- Siege of Ueda: Part of the Sengoku period
| Date | 1600 |
| Location | Ueda Castle, Shinano province, Japan36°24′15″N 138°14′38″E﻿ / ﻿36.4041°N 138.244°E |
| Result | Sanada clan garrison victory |
| Territorial changes | Siege abandoned |

Belligerents
- Forces of Tokugawa clan: Forces of Sanada clan

Commanders and leaders
- Tokugawa Hidetada Sakakibara Yasumasa Honda Masanobu Sengoku Hidehisa Okudaira Nobumasa Ōkubo Tadachika Koriki Tadafusa: Sanada Masayuki Sanada Yukimura

Strength
- 38,000: 2,000

= Siege of Ueda =

1600 siege in Japan

The siege of Ueda was staged in 1600 by Tokugawa Hidetada, son and heir of the warlord Tokugawa Ieyasu, against Ueda castle garrison in Shinano province, which was controlled by the Sanada family.
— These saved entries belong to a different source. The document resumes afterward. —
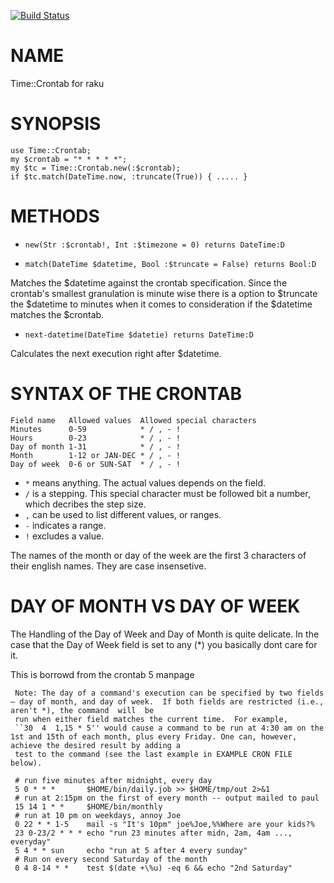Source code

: [![Build Status](https://travis-ci.org/ufobat/p6-time-crontab.svg?branch=master)](https://travis-ci.org/ufobat/p6-time-crontab)

NAME
====

Time::Crontab for raku

SYNOPSIS
========

	use Time::Crontab;
	my $crontab = "* * * * *";
	my $tc = Time::Crontab.new(:$crontab);
	if $tc.match(DateTime.now, :truncate(True)) { ..... }

METHODS
=======

* `new(Str :$crontab!, Int :$timezone = 0) returns DateTime:D`

* `match(DateTime $datetime, Bool :$truncate = False) returns Bool:D`

Matches the $datetime against the crontab specification. Since the crontab's smallest granulation is minute wise there is a option to $truncate the $datetime to minutes when it comes to consideration if the $datetime matches the $crontab.

* `next-datetime(DateTime $datetie) returns DateTime:D`

Calculates the next execution right after $datetime.

SYNTAX OF THE CRONTAB
=====================

    Field name   Allowed values  Allowed special characters
    Minutes      0-59            * / , - !
    Hours        0-23            * / , - !
    Day of month 1-31            * / , - !
    Month        1-12 or JAN-DEC * / , - !
    Day of week  0-6 or SUN-SAT  * / , - !

* `*` means anything. The actual values depends on the field.
* `/` is a stepping. This special character must be followed bit a number, which decribes the step size.
* `,` can be used to list different values, or ranges.
* `-` indicates a range.
* `!` excludes a value.

The names of the month or day of the week are the first 3 characters of their english names. They are case insensetive.

DAY OF MONTH VS DAY OF WEEK
===========================

The Handling of the Day of Week and Day of Month is quite delicate. In the case that the Day of Week field is set to any (*) you basically dont care for it.

This is borrowd from the crontab 5 manpage

     Note: The day of a command's execution can be specified by two fields — day of month, and day of week.  If both fields are restricted (i.e., aren't *), the command  will  be
     run when either field matches the current time.  For example,
     ``30  4  1,15 * 5'' would cause a command to be run at 4:30 am on the 1st and 15th of each month, plus every Friday. One can, however, achieve the desired result by adding a
     test to the command (see the last example in EXAMPLE CRON FILE below).

     # run five minutes after midnight, every day
     5 0 * * *       $HOME/bin/daily.job >> $HOME/tmp/out 2>&1
     # run at 2:15pm on the first of every month -- output mailed to paul
     15 14 1 * *     $HOME/bin/monthly
     # run at 10 pm on weekdays, annoy Joe
     0 22 * * 1-5    mail -s "It's 10pm" joe%Joe,%%Where are your kids?%
     23 0-23/2 * * * echo "run 23 minutes after midn, 2am, 4am ..., everyday"
     5 4 * * sun     echo "run at 5 after 4 every sunday"
     # Run on every second Saturday of the month
     0 4 8-14 * *    test $(date +\%u) -eq 6 && echo "2nd Saturday"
Hidetada came across the castle as he marched his army along the Nakasendō (central mountain road) from Edo to rendezvous with his father's forces. Sanada Masayuki resisted, and Sanada Yukimura, second son of Masayuki, was able to fight Hidetada's 38,000 men with only 2,000. However, when the castle did not fall as quickly as Hidetada had hoped and expected, he gave up and abandoned the siege and hurried to meet up with his father. As a result of this delay, Hidetada missed the battle of Sekigahara, the decisive victory in his father's unification of Japan.

==In popular culture==
In the 2009 movie Summer Wars, the fictional Jinnouchi family was descended from those who fought during the siege, making explicit reference to the victory of 2,000 men over 38,000 enemies; the director, Momoru Hosoda, chose Ueda as the primary setting of the film after visiting his then-fiancée's home in Ueda, and it was also close to Hosoda's birthplace.